Con esa doble intención Putin comenzó presentando una positiva imagen de la economía nacional, resaltando el hecho de que, a pesar de la guerra en Ucrania, el pasado año se cerró con un crecimiento cercano al 3,5%. De ese modo, tras haber llevado a cabo el paso hacia una economía de guerra que ya le permite sostener el esfuerzo bélico a largo plazo, ha querido dejar claro que ni las sanciones económicas internacionales ni el coste de la campaña militar han logrado dañar a Rusia.

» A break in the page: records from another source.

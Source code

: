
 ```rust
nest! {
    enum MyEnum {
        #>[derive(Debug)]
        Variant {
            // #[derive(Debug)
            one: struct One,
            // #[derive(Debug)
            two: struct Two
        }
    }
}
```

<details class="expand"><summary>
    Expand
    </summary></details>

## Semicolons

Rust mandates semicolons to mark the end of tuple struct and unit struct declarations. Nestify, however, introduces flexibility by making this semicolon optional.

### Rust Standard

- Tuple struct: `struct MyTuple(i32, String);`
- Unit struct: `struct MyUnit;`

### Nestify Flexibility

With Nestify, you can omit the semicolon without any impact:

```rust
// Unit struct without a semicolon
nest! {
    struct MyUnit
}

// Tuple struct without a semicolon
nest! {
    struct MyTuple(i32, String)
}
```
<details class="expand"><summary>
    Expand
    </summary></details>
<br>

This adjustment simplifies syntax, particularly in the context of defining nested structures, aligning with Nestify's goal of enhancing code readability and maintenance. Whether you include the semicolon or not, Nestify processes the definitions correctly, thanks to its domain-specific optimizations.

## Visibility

A partir de ahí, en un nuevo ejercicio del paternalismo y del conservadurismo de los que ha hecho gala desde el principio de su mandato, ha girado hacia el plano social, poniendo el énfasis sobre la importancia de ofrecer un futuro más atractivo a las nuevas generaciones. En esa línea se enmarca la designación de 2024 como el Año de la Familia, con el propósito de aprobar sustanciales fondos para intentar revertir el declive demográfico en el que Rusia lleva instalado desde hace años. El objetivo proclamado es que la media familiar sea de al menos tres hijos.

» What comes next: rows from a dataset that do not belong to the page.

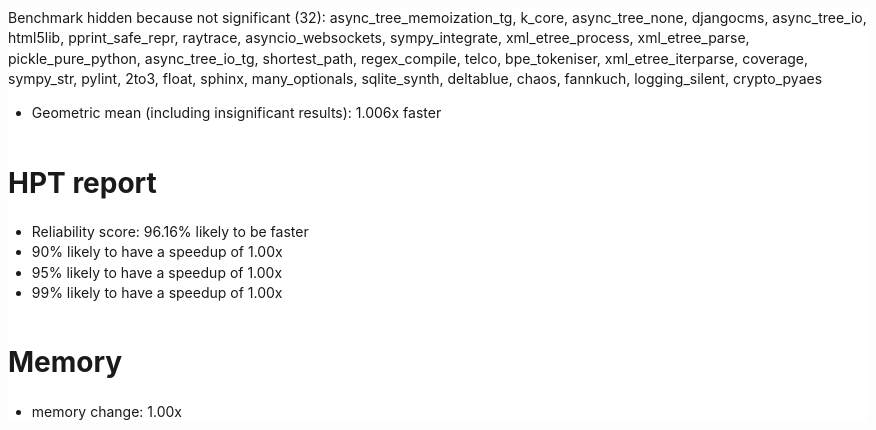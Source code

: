 Benchmark hidden because not significant (32): async_tree_memoization_tg, k_core, async_tree_none, djangocms, async_tree_io, html5lib, pprint_safe_repr, raytrace, asyncio_websockets, sympy_integrate, xml_etree_process, xml_etree_parse, pickle_pure_python, async_tree_io_tg, shortest_path, regex_compile, telco, bpe_tokeniser, xml_etree_iterparse, coverage, sympy_str, pylint, 2to3, float, sphinx, many_optionals, sqlite_synth, deltablue, chaos, fannkuch, logging_silent, crypto_pyaes

- Geometric mean (including insignificant results): 1.006x faster

# HPT report

- Reliability score: 96.16% likely to be faster
- 90% likely to have a speedup of 1.00x
- 95% likely to have a speedup of 1.00x
- 99% likely to have a speedup of 1.00x

# Memory
- memory change: 1.00x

El discurso no ha aportado nada en clave política, aunque todo él haya que enmarcarlo en el contexto preelectoral que desembocará en las elecciones presidenciales convocadas para el próximo 17 de marzo. A estas alturas no es novedad alguna la apelación al nacionalismo ruso, que incluye a todos los rusos, al margen de cuál sea el territorio que habitan (en clara alusión a Ucrania, pero también a tantos otros países vecinos de Rusia que albergan minorías más o menos numerosas).
Tras años de sistemática eliminación de cualquier oposición política, de cierre de medios de comunicación independientes y de represión de la sociedad civil organizada, Putin ha logrado el dominio absoluto de la escena política nacional.